**Requirement:** When a line of the material has the word "Regular" in it, copy that line.

----

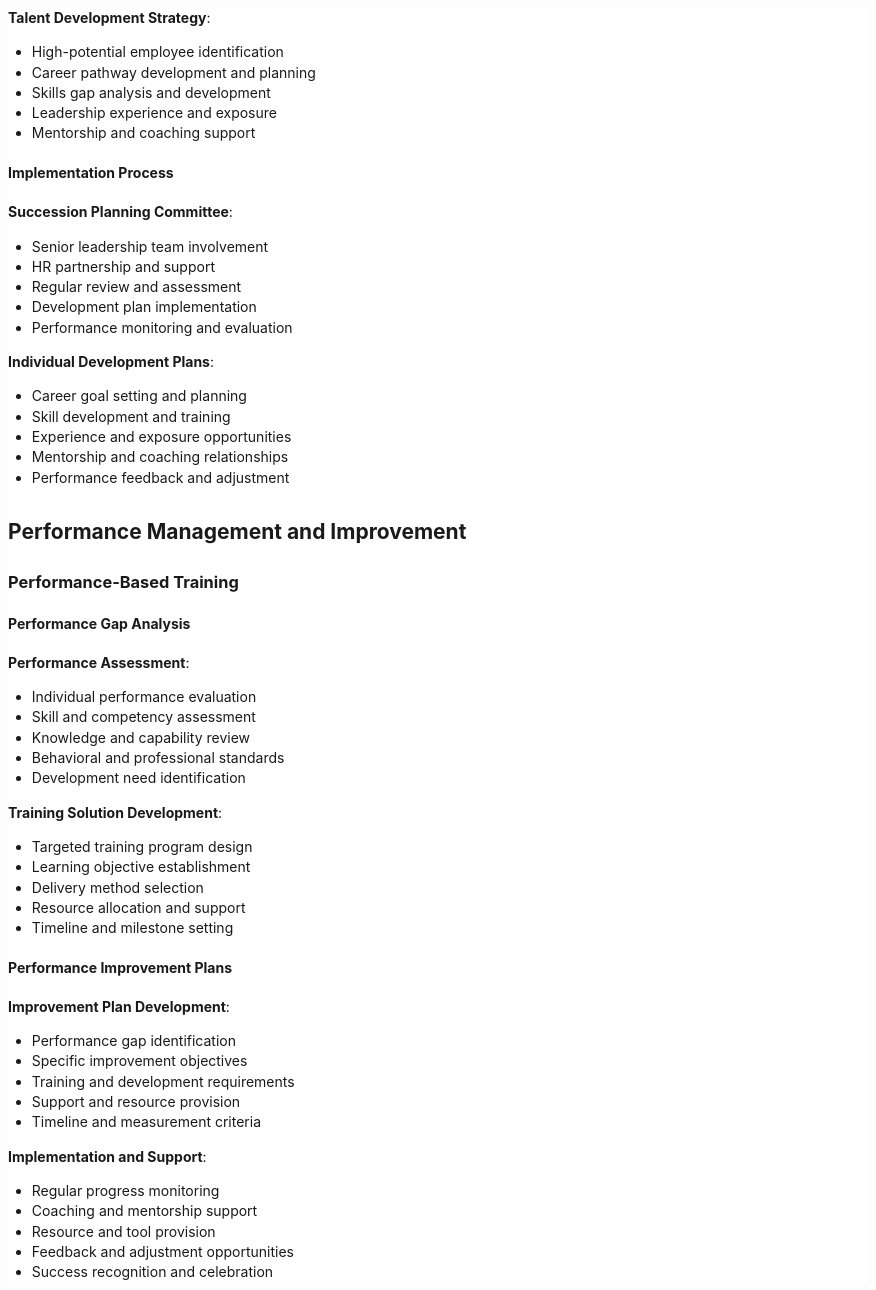 **Talent Development Strategy**:
- High-potential employee identification
- Career pathway development and planning
- Skills gap analysis and development
- Leadership experience and exposure
- Mentorship and coaching support

#### Implementation Process
**Succession Planning Committee**:
- Senior leadership team involvement
- HR partnership and support
- Regular review and assessment
- Development plan implementation
- Performance monitoring and evaluation

**Individual Development Plans**:
- Career goal setting and planning
- Skill development and training
- Experience and exposure opportunities
- Mentorship and coaching relationships
- Performance feedback and adjustment

## Performance Management and Improvement

### Performance-Based Training

#### Performance Gap Analysis
**Performance Assessment**:
- Individual performance evaluation
- Skill and competency assessment
- Knowledge and capability review
- Behavioral and professional standards
- Development need identification

**Training Solution Development**:
- Targeted training program design
- Learning objective establishment
- Delivery method selection
- Resource allocation and support
- Timeline and milestone setting

#### Performance Improvement Plans
**Improvement Plan Development**:
- Performance gap identification
- Specific improvement objectives
- Training and development requirements
- Support and resource provision
- Timeline and measurement criteria

**Implementation and Support**:
- Regular progress monitoring
- Coaching and mentorship support
- Resource and tool provision
- Feedback and adjustment opportunities
- Success recognition and celebration
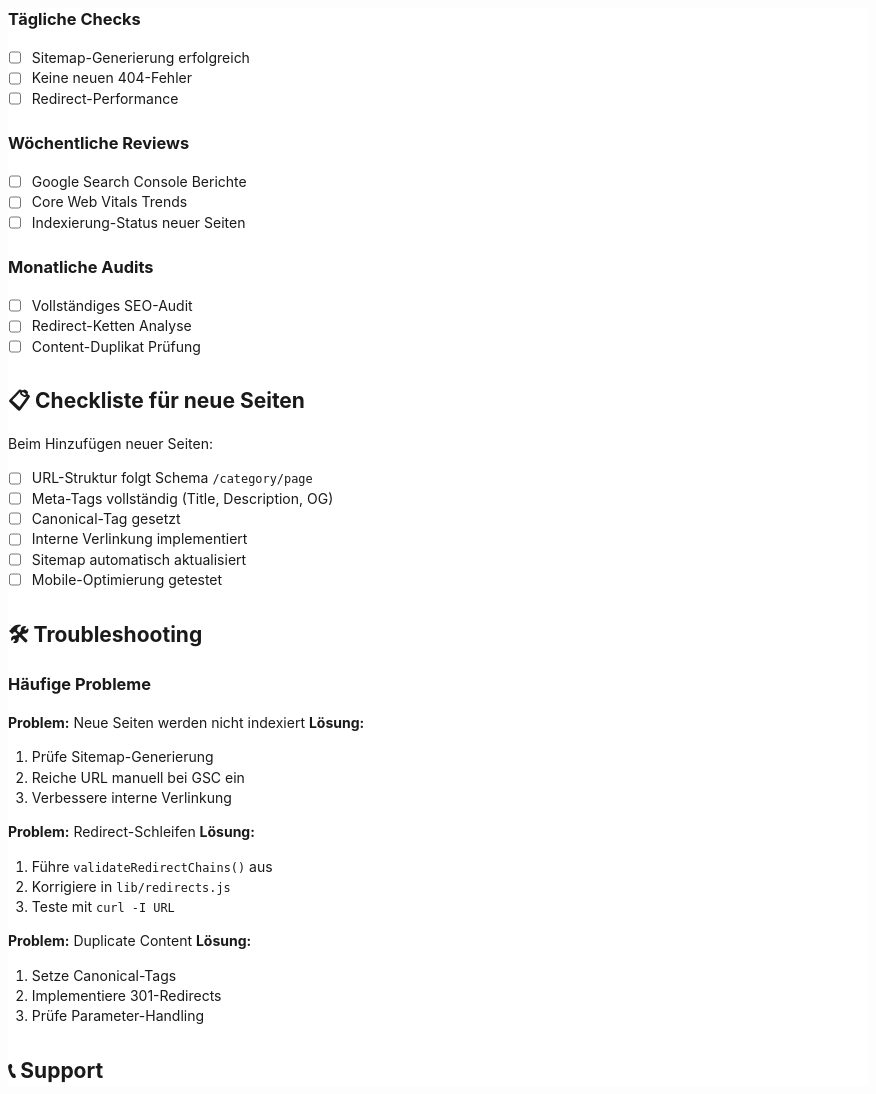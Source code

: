 ### Tägliche Checks
- [ ] Sitemap-Generierung erfolgreich
- [ ] Keine neuen 404-Fehler
- [ ] Redirect-Performance

### Wöchentliche Reviews
- [ ] Google Search Console Berichte
- [ ] Core Web Vitals Trends
- [ ] Indexierung-Status neuer Seiten

### Monatliche Audits
- [ ] Vollständiges SEO-Audit
- [ ] Redirect-Ketten Analyse
- [ ] Content-Duplikat Prüfung

## 📋 Checkliste für neue Seiten

Beim Hinzufügen neuer Seiten:

- [ ] URL-Struktur folgt Schema `/category/page`
- [ ] Meta-Tags vollständig (Title, Description, OG)
- [ ] Canonical-Tag gesetzt
- [ ] Interne Verlinkung implementiert
- [ ] Sitemap automatisch aktualisiert
- [ ] Mobile-Optimierung getestet

## 🛠️ Troubleshooting

### Häufige Probleme

**Problem:** Neue Seiten werden nicht indexiert
**Lösung:** 
1. Prüfe Sitemap-Generierung
2. Reiche URL manuell bei GSC ein
3. Verbessere interne Verlinkung

**Problem:** Redirect-Schleifen
**Lösung:**
1. Führe `validateRedirectChains()` aus
2. Korrigiere in `lib/redirects.js`
3. Teste mit `curl -I URL`

**Problem:** Duplicate Content
**Lösung:**
1. Setze Canonical-Tags
2. Implementiere 301-Redirects
3. Prüfe Parameter-Handling

## 📞 Support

----

**Solution to the problem:**
- Regular review and assessment
- Regular progress monitoring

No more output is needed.